Every September I write about how every September still feels to me like a restart. This September is no different. After a three-week blog hiatus, I am back only with the caveat that today I am also beginning, at long long last, Julia Cameron's The Artists Way and that will take precedence for the next 12 weeks. I intend, for once, to do it as designed, so we'll see how that works out.
And, STG and I are, also at long long last, starting a regular yoga practice - both classes and at home practice. We both want to work on our physical fitness, but also reduce our stress, calm & connect our minds & bodies, and expand the realm of 'intimacy' by sharing more experiences and interests. I'm excited to be starting anew with yoga. I got a lot out of my brief hot yoga experience, but think something less ... intense ... will be sustainable in the long term.
And, I'm really interested in taking a personal interest course of some kind. I'm not sure what - maybe a language. Maybe another creative course like painting or drawing or ... I don't know. Maybe piano lessons. I was leaning towards Spanish, but also don't want to take on too much at once, and have other plans for the money (like any number of trips) so that's up in the air.

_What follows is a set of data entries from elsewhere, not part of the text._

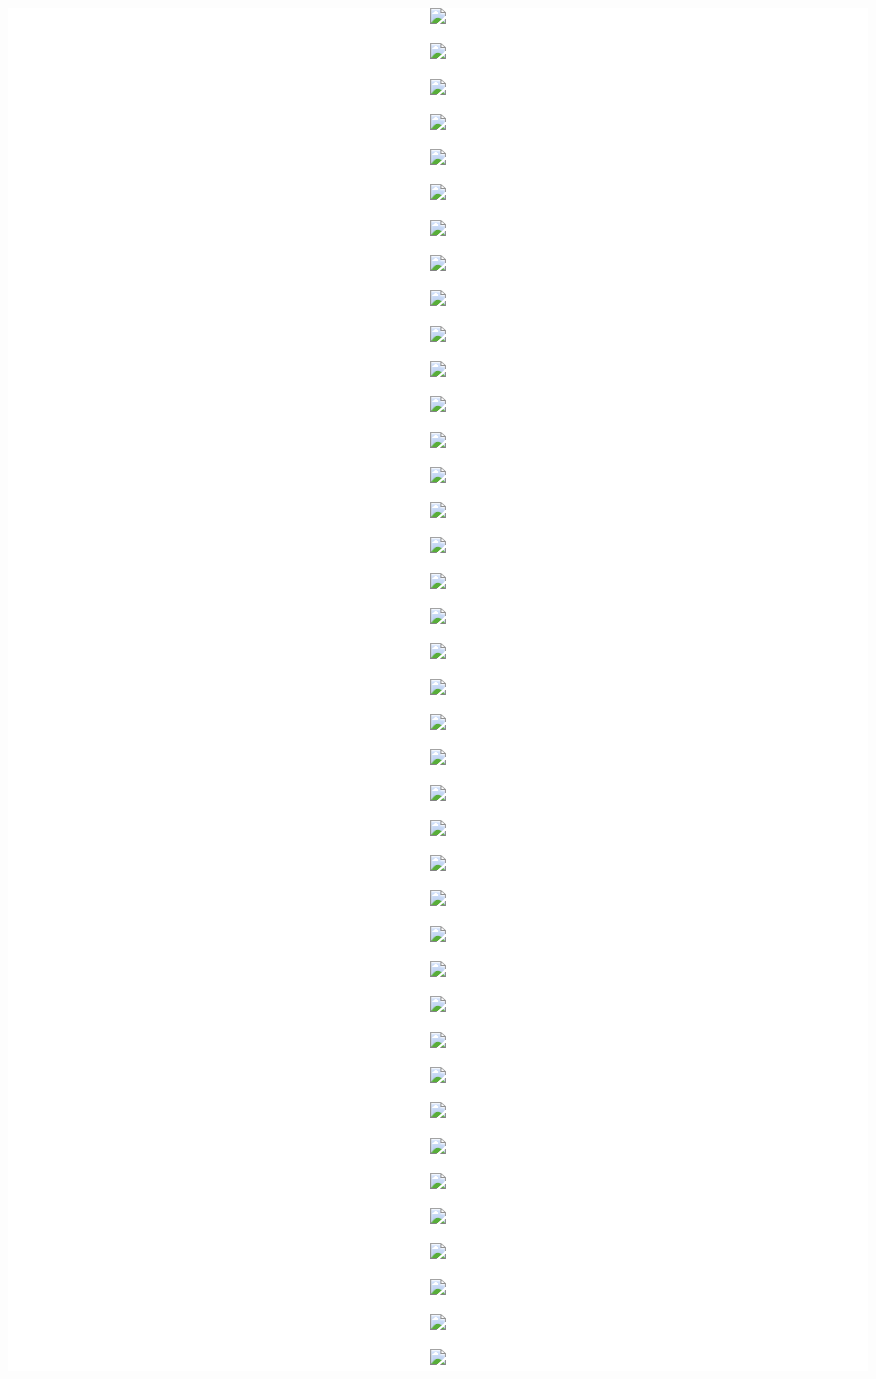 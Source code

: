 <p style="text-align: center; clear: none; float: none;"><img src="{{ site.imgserver2 }}/ghap/4162/073.jpg"/></p>
<p style="text-align: center; clear: none; float: none;"><img src="{{ site.imgserver2 }}/ghap/4162/074.jpg"/></p>
<p style="text-align: center; clear: none; float: none;"><img src="{{ site.imgserver2 }}/ghap/4162/075.jpg"/></p>
<p style="text-align: center; clear: none; float: none;"><img src="{{ site.imgserver2 }}/ghap/4162/076.jpg"/></p>
<p style="text-align: center; clear: none; float: none;"><img src="{{ site.imgserver2 }}/ghap/4162/077.jpg"/></p>
<p style="text-align: center; clear: none; float: none;"><img src="{{ site.imgserver2 }}/ghap/4162/078.jpg"/></p>
<p style="text-align: center; clear: none; float: none;"><img src="{{ site.imgserver2 }}/ghap/4162/079.jpg"/></p>
<p style="text-align: center; clear: none; float: none;"><img src="{{ site.imgserver2 }}/ghap/4162/080.jpg"/></p>
<p style="text-align: center; clear: none; float: none;"><img src="{{ site.imgserver2 }}/ghap/4162/081.jpg"/></p>
<p style="text-align: center; clear: none; float: none;"><img src="{{ site.imgserver2 }}/ghap/4162/082.jpg"/></p>
<p style="text-align: center; clear: none; float: none;"><img src="{{ site.imgserver2 }}/ghap/4162/083.jpg"/></p>
<p style="text-align: center; clear: none; float: none;"><img src="{{ site.imgserver2 }}/ghap/4162/084.jpg"/></p>
<p style="text-align: center; clear: none; float: none;"><img src="{{ site.imgserver2 }}/ghap/4162/085.jpg"/></p>
<p style="text-align: center; clear: none; float: none;"><img src="{{ site.imgserver2 }}/ghap/4162/086.jpg"/></p>
<p style="text-align: center; clear: none; float: none;"><img src="{{ site.imgserver2 }}/ghap/4162/087.jpg"/></p>
<p style="text-align: center; clear: none; float: none;"><img src="{{ site.imgserver2 }}/ghap/4162/088.jpg"/></p>
<p style="text-align: center; clear: none; float: none;"><img src="{{ site.imgserver2 }}/ghap/4162/089.jpg"/></p>
<p style="text-align: center; clear: none; float: none;"><img src="{{ site.imgserver2 }}/ghap/4162/090.jpg"/></p>
<p style="text-align: center; clear: none; float: none;"><img src="{{ site.imgserver2 }}/ghap/4162/091.jpg"/></p>
<p style="text-align: center; clear: none; float: none;"><img src="{{ site.imgserver2 }}/ghap/4162/092.jpg"/></p>
<p style="text-align: center; clear: none; float: none;"><img src="{{ site.imgserver2 }}/ghap/4162/093.jpg"/></p>
<p style="text-align: center; clear: none; float: none;"><img src="{{ site.imgserver2 }}/ghap/4162/094.jpg"/></p>
<p style="text-align: center; clear: none; float: none;"><img src="{{ site.imgserver2 }}/ghap/4162/095.jpg"/></p>
<p style="text-align: center; clear: none; float: none;"><img src="{{ site.imgserver2 }}/ghap/4162/096.jpg"/></p>
<p style="text-align: center; clear: none; float: none;"><img src="{{ site.imgserver2 }}/ghap/4162/097.jpg"/></p>
<p style="text-align: center; clear: none; float: none;"><img src="{{ site.imgserver2 }}/ghap/4162/098.jpg"/></p>
<p style="text-align: center; clear: none; float: none;"><img src="{{ site.imgserver2 }}/ghap/4162/099.jpg"/></p>
<p style="text-align: center; clear: none; float: none;"><img src="{{ site.imgserver2 }}/ghap/4162/100.jpg"/></p>
<p style="text-align: center; clear: none; float: none;"><img src="{{ site.imgserver2 }}/ghap/4162/101.jpg"/></p>
<p style="text-align: center; clear: none; float: none;"><img src="{{ site.imgserver2 }}/ghap/4162/102.jpg"/></p>
<p style="text-align: center; clear: none; float: none;"><img src="{{ site.imgserver2 }}/ghap/4162/103.jpg"/></p>
<p style="text-align: center; clear: none; float: none;"><img src="{{ site.imgserver2 }}/ghap/4162/104.jpg"/></p>
<p style="text-align: center; clear: none; float: none;"><img src="{{ site.imgserver2 }}/ghap/4162/105.jpg"/></p>
<p style="text-align: center; clear: none; float: none;"><img src="{{ site.imgserver2 }}/ghap/4162/106.jpg"/></p>
<p style="text-align: center; clear: none; float: none;"><img src="{{ site.imgserver2 }}/ghap/4162/107.jpg"/></p>
<p style="text-align: center; clear: none; float: none;"><img src="{{ site.imgserver2 }}/ghap/4162/108.jpg"/></p>
<p style="text-align: center; clear: none; float: none;"><img src="{{ site.imgserver2 }}/ghap/4162/109.jpg"/></p>
<p style="text-align: center; clear: none; float: none;"><img src="{{ site.imgserver2 }}/ghap/4162/110.jpg"/></p>
<p style="text-align: center; clear: none; float: none;"><img src="{{ site.imgserver2 }}/ghap/4162/111.jpg"/></p>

But it's there ... calling to me.
And, it's time once again to get a little more serious about eating better. About moving more. About stopping the middle-age spread that just keeps on spreading. I am less and less satisfied with my body of late. Not as angry/sad about it as I was, just unsatisfied. All of which takes more time than grabbing whatever food falls out of the cupboard and into my mouth, and more time than sitting on the couch in a very forgiving (and very unflattering) bath robe.
So back to school. Back to learning and growth and life and the end of entropy. Back to giving a damn. It's time.